[Dataset records]

====

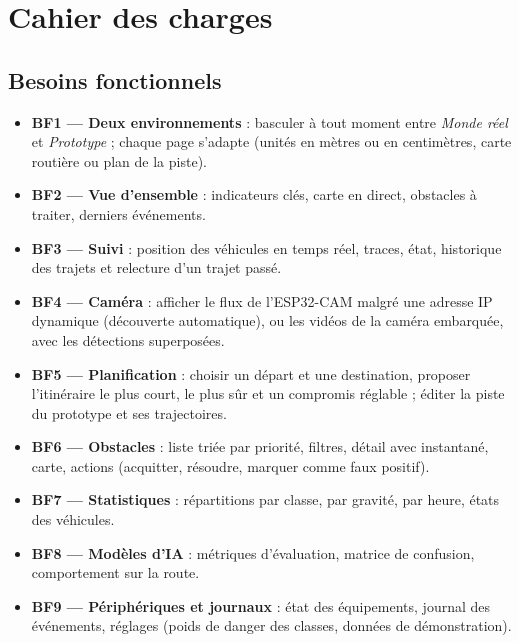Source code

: \section{Cahier des charges}

\subsection*{Besoins fonctionnels}
\begin{itemize}
  \item \textbf{BF1 — Deux environnements} : basculer à tout moment entre \emph{Monde réel} et \emph{Prototype} ;
        chaque page s'adapte (unités en mètres ou en centimètres, carte routière ou plan de la piste).
  \item \textbf{BF2 — Vue d'ensemble} : indicateurs clés, carte en direct, obstacles à traiter, derniers
        événements.
  \item \textbf{BF3 — Suivi} : position des véhicules en temps réel, traces, état, historique des trajets et
        relecture d'un trajet passé.
  \item \textbf{BF4 — Caméra} : afficher le flux de l'ESP32-CAM malgré une adresse IP dynamique (découverte
        automatique), ou les vidéos de la caméra embarquée, avec les détections superposées.
  \item \textbf{BF5 — Planification} : choisir un départ et une destination, proposer l'itinéraire le plus court,
        le plus sûr et un compromis réglable ; éditer la piste du prototype et ses trajectoires.
  \item \textbf{BF6 — Obstacles} : liste triée par priorité, filtres, détail avec instantané, carte, actions
        (acquitter, résoudre, marquer comme faux positif).
  \item \textbf{BF7 — Statistiques} : répartitions par classe, par gravité, par heure, états des véhicules.
  \item \textbf{BF8 — Modèles d'IA} : métriques d'évaluation, matrice de confusion, comportement sur la route.
  \item \textbf{BF9 — Périphériques et journaux} : état des équipements, journal des événements, réglages
        (poids de danger des classes, données de démonstration).
\end{itemize}

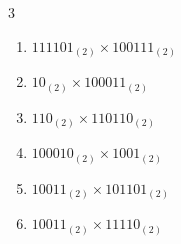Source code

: \begin{multicols}{3}
\begin{enumerate}
  \item $111101_{(2)} \times 100111_{(2)}$


\columnbreak %

  \item $10_{(2)} \times 100011_{(2)}$


  \item $110_{(2)} \times 110110_{(2)}$


  \item $100010_{(2)} \times 1001_{(2)}$


  \item $10011_{(2)} \times 101101_{(2)}$


  \item $10011_{(2)} \times 11110_{(2)}$


\end{enumerate}
\end{multicols}

\newpage
\resetdrill


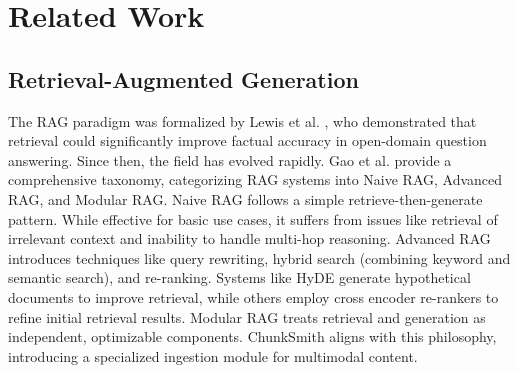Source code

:\documentclass[conference]{IEEEtran}
\begin{document}
\section{Related Work}
\subsection{Retrieval-Augmented Generation}
The RAG paradigm was formalized by Lewis et al. \cite{lewis2020retrieval}, who demonstrated that retrieval could significantly improve factual accuracy in open-domain question answering. Since then, the field has evolved rapidly. Gao et al. \cite{gao2023retrieval} provide a comprehensive taxonomy, categorizing RAG systems into Naive RAG, Advanced RAG, and Modular RAG. Naive RAG follows a simple retrieve-then-generate pattern. While effective for basic use cases, it suffers from issues like retrieval of irrelevant context and inability to handle multi-hop reasoning. Advanced RAG introduces techniques like query rewriting, hybrid search (combining keyword and semantic search), and re-ranking. Systems like HyDE \cite{gao2022precise} generate hypothetical documents to improve retrieval, while others employ cross encoder re-rankers to refine initial retrieval results. Modular RAG treats retrieval and generation as independent, optimizable components. ChunkSmith aligns with this philosophy, introducing a specialized ingestion module for multimodal content.
\end{document}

====

Prompt
Copy out every line from the data above in which the word "begin" occurs.

The completed task
\begin{itemize}
: \begin{multicols}{3}
\begin{enumerate}
\begin{document}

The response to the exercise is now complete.